Segment Open

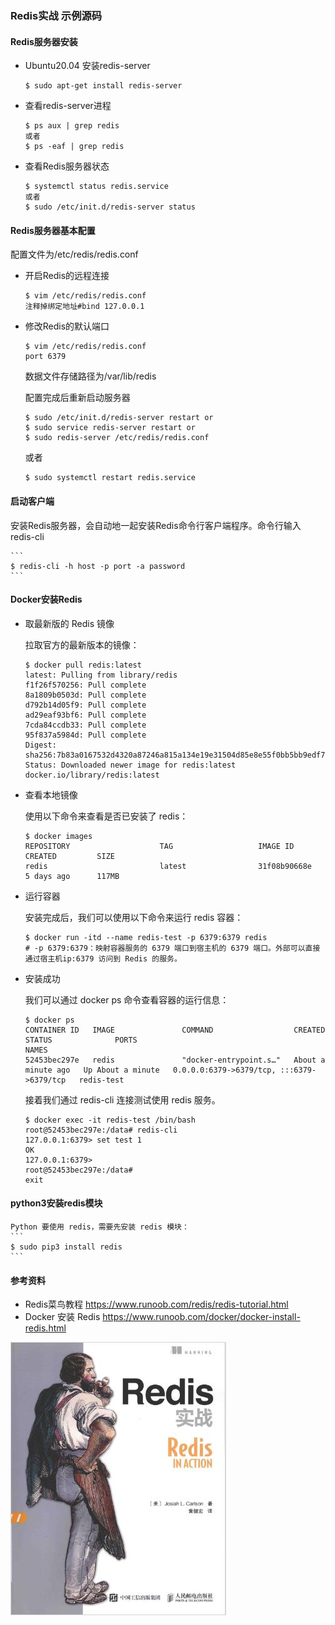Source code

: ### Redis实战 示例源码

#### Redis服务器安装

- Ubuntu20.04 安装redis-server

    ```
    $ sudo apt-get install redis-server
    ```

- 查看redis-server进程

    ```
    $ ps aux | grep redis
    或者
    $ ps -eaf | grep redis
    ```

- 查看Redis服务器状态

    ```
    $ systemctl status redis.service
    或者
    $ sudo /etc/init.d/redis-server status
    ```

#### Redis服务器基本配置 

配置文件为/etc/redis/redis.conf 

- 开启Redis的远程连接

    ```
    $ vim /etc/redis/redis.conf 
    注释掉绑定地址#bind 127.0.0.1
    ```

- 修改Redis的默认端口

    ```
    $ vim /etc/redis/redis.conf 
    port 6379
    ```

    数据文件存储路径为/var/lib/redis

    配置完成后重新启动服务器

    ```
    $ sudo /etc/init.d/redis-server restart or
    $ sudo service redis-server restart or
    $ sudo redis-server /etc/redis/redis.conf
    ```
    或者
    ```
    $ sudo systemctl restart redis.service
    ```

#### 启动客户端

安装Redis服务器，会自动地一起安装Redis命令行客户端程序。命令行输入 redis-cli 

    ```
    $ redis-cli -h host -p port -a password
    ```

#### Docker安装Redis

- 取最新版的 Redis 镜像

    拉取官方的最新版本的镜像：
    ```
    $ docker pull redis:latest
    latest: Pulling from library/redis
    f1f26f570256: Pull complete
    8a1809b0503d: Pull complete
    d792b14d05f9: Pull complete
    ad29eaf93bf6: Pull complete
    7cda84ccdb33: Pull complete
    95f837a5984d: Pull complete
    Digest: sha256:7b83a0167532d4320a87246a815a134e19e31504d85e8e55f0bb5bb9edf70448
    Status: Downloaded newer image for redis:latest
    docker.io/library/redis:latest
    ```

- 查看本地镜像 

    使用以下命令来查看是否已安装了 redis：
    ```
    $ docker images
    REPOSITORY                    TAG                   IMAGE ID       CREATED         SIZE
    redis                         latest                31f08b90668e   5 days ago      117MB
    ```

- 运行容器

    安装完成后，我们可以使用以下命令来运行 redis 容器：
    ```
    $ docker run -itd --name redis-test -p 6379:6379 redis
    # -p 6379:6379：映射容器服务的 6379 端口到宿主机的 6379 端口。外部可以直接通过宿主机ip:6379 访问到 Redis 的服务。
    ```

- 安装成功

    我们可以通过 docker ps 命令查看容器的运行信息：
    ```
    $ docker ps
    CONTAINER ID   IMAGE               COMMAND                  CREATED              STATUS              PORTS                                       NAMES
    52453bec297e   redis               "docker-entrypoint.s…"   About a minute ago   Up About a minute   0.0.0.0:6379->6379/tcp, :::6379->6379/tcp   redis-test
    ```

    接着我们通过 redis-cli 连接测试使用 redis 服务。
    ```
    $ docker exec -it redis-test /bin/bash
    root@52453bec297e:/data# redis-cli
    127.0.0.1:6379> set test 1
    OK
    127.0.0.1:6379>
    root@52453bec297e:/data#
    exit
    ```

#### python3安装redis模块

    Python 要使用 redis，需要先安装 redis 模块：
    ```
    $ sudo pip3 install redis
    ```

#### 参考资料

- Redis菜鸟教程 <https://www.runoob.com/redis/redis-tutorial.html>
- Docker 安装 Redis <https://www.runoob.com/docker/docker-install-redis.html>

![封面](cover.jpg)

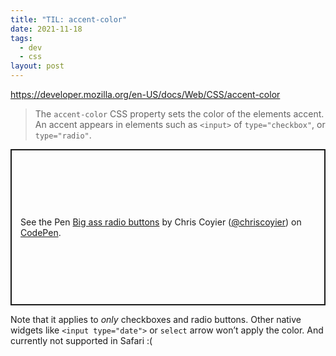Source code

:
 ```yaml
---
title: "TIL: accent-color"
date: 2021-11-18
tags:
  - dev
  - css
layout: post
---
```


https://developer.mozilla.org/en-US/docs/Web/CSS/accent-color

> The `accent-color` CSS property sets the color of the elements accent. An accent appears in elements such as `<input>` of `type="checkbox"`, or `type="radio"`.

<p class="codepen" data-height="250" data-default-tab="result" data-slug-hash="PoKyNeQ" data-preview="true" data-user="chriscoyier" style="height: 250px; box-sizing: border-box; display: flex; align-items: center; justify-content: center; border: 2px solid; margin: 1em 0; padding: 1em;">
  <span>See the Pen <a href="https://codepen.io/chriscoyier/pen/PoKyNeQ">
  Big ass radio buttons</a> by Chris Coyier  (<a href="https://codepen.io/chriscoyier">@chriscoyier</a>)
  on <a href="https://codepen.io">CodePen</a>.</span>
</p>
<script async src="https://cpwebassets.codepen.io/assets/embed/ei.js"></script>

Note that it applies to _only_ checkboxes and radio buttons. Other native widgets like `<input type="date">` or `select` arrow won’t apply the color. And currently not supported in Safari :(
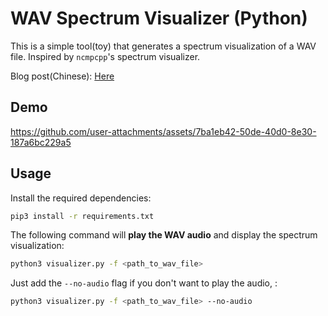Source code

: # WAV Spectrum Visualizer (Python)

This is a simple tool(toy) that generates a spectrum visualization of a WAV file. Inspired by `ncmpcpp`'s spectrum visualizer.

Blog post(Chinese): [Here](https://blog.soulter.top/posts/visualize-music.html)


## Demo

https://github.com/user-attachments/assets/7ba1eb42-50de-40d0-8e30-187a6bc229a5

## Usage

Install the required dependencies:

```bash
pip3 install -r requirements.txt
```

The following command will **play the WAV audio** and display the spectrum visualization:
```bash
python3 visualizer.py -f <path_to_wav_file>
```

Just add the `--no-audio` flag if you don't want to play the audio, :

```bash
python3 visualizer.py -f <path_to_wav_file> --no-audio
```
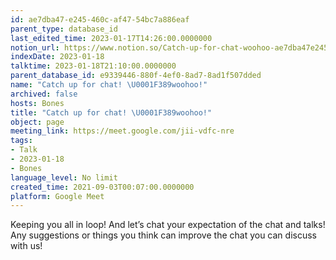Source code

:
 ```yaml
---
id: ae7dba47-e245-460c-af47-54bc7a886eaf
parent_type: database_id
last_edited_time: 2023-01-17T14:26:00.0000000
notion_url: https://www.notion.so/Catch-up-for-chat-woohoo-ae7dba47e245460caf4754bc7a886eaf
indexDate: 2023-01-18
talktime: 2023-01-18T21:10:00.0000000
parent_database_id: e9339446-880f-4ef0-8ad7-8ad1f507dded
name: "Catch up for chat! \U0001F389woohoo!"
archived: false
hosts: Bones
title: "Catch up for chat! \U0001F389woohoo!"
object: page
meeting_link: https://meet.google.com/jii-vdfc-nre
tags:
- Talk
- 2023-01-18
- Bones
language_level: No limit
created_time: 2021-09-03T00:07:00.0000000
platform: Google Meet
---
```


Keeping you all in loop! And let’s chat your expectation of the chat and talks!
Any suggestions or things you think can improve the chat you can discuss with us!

Segment Closed

§ EXERCISE AIM:
Copy out the lines above with "title" in them.

§ TASK ANSWER:
title: "TIL: accent-color"
title: "Catch up for chat! \U0001F389woohoo!"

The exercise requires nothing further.